软件即服务 (SaaS) 的应用程序设计

Question

So I'm currently designing SaaS application. I'm having small problem with the design. Let's say I deploy an application under www.mycompany.com. User buys a subscription and therefore gets an access to the application. Now what I'd like to have is a 'way' to create a new instance of this application whenever a user buys subscription eg:

John owns company Vega. When he buys a license for accessing/using my application a new instance is created that would be accessible through www.vega.mycompany.com. Once his account is created a new instance of the application is being deployed, new DB created and linked with the newly created instance of my application.
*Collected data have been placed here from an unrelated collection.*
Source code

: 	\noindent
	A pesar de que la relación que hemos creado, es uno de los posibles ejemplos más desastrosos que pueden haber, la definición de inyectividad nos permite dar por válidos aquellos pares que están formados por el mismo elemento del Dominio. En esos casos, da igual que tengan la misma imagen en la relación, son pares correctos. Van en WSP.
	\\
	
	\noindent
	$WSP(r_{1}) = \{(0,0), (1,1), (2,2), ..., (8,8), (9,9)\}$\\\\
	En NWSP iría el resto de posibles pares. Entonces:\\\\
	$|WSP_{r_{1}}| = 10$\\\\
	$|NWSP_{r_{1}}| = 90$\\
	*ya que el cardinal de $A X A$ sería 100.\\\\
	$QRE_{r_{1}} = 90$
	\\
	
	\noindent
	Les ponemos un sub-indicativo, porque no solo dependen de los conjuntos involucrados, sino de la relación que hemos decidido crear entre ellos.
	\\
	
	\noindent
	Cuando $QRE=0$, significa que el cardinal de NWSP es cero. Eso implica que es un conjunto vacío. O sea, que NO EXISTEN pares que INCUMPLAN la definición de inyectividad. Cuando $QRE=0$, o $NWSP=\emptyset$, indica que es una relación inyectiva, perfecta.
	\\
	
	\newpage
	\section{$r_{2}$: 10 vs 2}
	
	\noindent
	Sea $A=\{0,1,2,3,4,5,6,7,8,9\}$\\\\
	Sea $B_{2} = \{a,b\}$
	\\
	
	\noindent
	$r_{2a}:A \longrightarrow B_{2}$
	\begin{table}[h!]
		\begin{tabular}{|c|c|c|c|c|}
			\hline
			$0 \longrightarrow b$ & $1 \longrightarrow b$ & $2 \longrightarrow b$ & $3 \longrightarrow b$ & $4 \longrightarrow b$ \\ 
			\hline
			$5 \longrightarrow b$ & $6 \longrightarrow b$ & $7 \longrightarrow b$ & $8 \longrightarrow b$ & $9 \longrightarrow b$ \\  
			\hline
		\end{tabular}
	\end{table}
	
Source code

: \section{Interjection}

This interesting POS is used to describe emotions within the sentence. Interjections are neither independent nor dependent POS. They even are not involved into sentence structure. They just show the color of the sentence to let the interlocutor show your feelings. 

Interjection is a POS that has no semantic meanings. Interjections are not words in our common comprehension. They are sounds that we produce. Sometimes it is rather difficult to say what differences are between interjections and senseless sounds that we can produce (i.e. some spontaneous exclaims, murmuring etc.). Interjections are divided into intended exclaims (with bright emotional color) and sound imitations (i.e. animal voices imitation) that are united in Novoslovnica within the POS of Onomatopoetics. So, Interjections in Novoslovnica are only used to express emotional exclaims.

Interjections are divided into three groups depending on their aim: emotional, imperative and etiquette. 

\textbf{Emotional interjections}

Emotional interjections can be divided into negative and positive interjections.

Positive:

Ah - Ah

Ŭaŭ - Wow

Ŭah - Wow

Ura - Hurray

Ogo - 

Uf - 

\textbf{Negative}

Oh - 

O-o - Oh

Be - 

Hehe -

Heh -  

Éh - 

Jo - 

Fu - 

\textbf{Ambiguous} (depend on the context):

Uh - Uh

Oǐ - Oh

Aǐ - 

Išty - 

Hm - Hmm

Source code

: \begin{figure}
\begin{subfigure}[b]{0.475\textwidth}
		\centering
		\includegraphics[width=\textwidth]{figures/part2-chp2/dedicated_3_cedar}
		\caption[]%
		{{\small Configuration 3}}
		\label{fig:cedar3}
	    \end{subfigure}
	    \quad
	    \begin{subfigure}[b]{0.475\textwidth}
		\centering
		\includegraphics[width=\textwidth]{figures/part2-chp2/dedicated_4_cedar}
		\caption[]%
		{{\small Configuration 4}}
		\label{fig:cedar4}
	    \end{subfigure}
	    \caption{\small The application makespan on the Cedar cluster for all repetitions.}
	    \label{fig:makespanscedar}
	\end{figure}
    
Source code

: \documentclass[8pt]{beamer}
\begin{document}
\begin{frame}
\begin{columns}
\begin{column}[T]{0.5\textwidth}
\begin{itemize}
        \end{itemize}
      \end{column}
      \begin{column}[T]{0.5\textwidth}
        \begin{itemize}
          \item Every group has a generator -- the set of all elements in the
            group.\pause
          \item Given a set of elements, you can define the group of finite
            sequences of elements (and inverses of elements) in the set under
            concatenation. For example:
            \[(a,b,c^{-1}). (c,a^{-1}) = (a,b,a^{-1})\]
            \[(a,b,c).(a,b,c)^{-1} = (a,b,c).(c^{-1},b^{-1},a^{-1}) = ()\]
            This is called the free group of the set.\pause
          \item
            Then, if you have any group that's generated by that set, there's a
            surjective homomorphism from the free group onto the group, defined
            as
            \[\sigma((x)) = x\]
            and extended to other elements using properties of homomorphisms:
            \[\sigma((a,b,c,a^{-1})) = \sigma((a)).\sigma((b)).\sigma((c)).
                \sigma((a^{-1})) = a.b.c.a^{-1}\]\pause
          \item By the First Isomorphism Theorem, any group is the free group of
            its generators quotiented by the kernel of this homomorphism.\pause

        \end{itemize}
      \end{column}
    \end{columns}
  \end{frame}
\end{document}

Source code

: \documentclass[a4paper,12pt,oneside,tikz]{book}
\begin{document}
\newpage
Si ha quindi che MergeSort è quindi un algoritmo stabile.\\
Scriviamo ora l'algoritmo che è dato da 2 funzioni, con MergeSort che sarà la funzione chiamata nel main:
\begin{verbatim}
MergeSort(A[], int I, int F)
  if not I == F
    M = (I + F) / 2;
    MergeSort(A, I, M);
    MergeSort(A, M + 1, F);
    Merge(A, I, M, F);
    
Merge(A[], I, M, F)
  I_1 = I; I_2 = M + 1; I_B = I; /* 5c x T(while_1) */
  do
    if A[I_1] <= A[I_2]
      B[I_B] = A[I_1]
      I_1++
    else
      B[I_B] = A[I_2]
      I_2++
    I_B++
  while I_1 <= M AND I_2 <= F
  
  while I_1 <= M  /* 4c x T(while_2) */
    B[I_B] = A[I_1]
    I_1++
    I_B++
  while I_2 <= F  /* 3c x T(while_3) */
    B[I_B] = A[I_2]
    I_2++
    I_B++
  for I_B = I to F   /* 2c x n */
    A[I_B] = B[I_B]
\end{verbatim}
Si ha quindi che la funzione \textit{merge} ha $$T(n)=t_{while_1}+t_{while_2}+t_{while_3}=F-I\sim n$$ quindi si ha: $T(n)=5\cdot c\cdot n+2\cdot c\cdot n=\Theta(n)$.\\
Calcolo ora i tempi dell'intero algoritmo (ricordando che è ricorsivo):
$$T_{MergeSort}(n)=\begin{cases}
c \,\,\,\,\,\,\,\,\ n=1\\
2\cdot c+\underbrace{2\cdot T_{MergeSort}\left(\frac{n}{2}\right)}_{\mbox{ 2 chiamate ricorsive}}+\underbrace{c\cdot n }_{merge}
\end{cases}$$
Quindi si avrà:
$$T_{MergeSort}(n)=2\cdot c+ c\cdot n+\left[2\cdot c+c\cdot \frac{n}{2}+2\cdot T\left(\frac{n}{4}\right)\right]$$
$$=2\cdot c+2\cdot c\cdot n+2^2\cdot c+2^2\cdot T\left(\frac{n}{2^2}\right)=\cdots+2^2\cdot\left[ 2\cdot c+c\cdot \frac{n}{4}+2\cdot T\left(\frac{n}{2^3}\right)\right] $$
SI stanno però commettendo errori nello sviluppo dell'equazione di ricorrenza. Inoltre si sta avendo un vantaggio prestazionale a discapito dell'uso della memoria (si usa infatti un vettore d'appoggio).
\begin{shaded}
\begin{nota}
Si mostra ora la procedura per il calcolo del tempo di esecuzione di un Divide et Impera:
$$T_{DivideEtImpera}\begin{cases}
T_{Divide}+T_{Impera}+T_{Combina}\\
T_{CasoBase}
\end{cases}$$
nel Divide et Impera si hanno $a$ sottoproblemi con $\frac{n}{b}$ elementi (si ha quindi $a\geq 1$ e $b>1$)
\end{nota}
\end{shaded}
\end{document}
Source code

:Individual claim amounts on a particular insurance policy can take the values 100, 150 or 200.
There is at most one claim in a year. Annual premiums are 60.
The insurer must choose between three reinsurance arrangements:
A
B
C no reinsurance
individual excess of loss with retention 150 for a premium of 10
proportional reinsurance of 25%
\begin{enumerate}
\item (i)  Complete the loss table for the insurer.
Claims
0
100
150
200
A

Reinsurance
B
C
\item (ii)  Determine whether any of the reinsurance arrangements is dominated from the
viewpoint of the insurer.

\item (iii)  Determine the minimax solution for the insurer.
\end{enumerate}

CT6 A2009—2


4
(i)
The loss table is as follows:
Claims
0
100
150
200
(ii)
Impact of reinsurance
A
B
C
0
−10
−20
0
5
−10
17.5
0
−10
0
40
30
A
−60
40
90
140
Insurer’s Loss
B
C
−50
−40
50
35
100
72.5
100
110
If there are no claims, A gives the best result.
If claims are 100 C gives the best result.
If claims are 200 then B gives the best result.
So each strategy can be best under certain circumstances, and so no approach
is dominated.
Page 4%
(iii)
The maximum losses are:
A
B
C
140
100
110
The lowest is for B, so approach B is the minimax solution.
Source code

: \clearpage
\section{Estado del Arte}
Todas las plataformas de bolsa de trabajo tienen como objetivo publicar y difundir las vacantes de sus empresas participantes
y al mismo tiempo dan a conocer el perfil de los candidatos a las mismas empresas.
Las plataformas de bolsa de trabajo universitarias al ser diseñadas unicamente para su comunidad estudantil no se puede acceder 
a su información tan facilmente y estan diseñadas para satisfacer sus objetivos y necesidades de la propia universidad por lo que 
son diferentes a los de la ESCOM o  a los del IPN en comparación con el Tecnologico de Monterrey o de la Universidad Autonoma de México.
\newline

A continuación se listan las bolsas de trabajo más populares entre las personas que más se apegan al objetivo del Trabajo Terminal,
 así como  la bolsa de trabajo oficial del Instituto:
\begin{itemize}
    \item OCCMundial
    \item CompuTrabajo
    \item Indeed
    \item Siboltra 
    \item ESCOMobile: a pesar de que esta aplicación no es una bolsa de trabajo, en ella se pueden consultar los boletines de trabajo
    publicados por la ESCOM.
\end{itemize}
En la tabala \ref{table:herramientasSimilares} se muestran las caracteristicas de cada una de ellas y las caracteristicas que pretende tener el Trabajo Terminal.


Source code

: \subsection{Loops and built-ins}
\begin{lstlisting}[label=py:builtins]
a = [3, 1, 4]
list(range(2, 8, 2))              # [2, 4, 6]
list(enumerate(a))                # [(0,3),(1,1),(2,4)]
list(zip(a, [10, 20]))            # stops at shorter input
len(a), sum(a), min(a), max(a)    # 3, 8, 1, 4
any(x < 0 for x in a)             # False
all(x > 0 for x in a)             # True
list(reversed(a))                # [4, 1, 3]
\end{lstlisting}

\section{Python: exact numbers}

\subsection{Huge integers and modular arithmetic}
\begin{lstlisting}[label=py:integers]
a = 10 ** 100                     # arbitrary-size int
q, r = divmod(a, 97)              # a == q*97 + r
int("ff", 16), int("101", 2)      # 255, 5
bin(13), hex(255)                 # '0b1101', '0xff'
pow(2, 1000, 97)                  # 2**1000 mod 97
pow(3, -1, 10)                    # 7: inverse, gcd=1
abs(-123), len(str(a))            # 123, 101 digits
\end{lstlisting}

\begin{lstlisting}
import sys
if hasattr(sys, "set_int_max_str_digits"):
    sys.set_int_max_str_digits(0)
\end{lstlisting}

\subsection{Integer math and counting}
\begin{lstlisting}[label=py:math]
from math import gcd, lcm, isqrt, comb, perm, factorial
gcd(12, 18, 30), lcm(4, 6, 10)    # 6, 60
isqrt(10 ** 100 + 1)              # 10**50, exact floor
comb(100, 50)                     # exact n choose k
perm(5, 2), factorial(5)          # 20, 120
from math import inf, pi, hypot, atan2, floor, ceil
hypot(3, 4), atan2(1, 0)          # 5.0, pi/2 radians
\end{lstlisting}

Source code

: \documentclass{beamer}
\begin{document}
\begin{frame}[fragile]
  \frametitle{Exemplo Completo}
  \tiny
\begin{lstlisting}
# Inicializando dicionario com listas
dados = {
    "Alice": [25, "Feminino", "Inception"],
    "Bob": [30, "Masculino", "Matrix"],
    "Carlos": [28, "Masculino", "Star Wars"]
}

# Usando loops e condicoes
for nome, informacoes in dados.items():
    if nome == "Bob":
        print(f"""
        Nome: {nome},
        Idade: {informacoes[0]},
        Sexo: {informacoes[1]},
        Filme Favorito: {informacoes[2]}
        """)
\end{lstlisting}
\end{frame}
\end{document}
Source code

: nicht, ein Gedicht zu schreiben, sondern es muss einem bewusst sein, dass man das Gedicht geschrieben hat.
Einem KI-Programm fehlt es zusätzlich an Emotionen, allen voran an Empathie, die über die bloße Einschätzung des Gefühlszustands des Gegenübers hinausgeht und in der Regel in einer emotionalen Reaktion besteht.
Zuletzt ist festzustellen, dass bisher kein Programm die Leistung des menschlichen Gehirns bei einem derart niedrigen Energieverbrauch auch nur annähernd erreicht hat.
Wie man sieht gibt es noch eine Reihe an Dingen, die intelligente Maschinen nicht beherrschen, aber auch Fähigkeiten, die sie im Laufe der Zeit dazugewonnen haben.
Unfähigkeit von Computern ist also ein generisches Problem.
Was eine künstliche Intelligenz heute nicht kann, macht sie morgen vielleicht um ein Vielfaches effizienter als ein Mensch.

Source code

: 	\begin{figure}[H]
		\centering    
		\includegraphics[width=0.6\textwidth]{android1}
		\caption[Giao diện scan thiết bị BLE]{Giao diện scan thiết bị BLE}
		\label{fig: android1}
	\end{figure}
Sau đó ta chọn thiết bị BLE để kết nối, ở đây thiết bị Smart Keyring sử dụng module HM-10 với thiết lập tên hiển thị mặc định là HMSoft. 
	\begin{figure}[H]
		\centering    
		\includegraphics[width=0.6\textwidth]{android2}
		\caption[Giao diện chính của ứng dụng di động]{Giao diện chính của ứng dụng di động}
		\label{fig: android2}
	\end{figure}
The reasons behind that are:

1. John might generate big amount of data, hence having multiple smaller DBs is better than having one for serving each customer.
2. John might store sensitive data which he wouldn't like to store in the same DB as other users.

I want to develop the application in Java. The admin application through which I would create new instances of the SaaS application will be also developed in Java. Now my questions:

1. How do I actually achieve that? Do I simply deploy the same WAR file in application container (say Tomcat) whenever new account is created?
2. How do I create the 'vega' subdomain from the administrators application - is that even possible?
3. If there's a bug or I want to simply update something and I have 1000 instances of this application how do I do it smoothly?

Answer 1

I'm working on a similar problem/solution right now, although it's written in C#, it will be running in linux with mono and I believe my solution is language agnostic.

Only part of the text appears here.